» **TASK INPUT**

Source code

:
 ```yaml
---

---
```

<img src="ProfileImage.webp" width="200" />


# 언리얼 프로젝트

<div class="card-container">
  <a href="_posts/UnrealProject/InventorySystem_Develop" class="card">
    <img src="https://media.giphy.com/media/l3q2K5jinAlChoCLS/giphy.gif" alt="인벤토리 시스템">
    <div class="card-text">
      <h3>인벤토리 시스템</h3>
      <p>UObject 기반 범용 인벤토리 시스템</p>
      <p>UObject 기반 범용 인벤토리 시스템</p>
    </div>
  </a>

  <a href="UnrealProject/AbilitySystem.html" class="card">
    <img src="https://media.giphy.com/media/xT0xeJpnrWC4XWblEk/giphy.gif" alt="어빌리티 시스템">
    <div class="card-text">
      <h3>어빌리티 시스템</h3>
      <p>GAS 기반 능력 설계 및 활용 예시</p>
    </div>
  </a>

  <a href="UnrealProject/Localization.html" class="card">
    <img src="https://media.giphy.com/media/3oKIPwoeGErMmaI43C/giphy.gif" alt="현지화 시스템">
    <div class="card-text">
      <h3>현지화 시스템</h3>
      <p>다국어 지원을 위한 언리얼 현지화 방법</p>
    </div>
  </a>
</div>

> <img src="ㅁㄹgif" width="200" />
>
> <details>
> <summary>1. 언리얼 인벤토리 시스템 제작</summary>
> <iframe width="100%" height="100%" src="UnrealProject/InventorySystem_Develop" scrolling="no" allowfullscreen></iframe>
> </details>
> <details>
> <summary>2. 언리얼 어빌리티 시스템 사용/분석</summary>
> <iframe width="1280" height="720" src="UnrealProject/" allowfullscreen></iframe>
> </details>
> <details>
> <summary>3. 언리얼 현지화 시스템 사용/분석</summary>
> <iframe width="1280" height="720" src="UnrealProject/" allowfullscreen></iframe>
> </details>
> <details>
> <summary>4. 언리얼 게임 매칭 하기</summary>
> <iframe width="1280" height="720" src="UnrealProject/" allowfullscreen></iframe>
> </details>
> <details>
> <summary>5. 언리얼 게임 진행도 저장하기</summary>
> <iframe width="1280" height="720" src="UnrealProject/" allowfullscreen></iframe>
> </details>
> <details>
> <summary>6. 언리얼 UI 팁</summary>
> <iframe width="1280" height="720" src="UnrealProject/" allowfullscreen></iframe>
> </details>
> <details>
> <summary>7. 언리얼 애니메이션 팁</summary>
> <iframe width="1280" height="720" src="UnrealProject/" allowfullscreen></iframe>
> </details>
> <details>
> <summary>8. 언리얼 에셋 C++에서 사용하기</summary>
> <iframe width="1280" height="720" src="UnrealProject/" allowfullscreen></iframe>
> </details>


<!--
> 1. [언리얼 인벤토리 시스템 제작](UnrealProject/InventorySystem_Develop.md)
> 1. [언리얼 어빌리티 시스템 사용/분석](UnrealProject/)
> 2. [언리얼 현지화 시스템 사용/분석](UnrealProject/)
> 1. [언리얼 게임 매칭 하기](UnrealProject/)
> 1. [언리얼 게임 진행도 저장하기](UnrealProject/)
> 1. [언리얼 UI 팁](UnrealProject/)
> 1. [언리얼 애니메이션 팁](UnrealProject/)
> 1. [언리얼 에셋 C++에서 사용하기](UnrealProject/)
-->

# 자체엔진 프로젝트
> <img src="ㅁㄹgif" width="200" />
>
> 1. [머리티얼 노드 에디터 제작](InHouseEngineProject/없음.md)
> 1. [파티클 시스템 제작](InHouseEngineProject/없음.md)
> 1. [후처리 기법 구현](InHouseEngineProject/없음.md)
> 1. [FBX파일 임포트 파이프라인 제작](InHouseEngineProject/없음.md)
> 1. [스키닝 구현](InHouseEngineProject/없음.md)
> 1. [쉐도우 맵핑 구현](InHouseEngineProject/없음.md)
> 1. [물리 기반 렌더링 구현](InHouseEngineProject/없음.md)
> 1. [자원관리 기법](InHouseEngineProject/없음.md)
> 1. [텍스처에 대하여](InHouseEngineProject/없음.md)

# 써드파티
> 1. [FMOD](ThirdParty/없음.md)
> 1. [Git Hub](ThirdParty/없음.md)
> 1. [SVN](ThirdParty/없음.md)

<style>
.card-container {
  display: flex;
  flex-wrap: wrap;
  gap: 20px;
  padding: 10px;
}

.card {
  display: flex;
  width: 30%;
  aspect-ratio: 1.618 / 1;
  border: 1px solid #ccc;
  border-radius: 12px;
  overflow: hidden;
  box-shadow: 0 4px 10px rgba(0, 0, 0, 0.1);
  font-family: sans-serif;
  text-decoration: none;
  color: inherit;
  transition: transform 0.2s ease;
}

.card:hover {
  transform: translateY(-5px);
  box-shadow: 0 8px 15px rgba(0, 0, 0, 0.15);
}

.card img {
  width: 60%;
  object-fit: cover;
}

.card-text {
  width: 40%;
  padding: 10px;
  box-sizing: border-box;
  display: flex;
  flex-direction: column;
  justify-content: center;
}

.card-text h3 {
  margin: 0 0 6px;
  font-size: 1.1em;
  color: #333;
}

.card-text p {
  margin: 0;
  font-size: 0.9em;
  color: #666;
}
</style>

» **TASK REQUIREMENTS**
When a line in the listing includes the word "href", report that line in full.

» **COMPLETED EXERCISE**
  <a href="_posts/UnrealProject/InventorySystem_Develop" class="card">
  <a href="UnrealProject/AbilitySystem.html" class="card">
  <a href="UnrealProject/Localization.html" class="card">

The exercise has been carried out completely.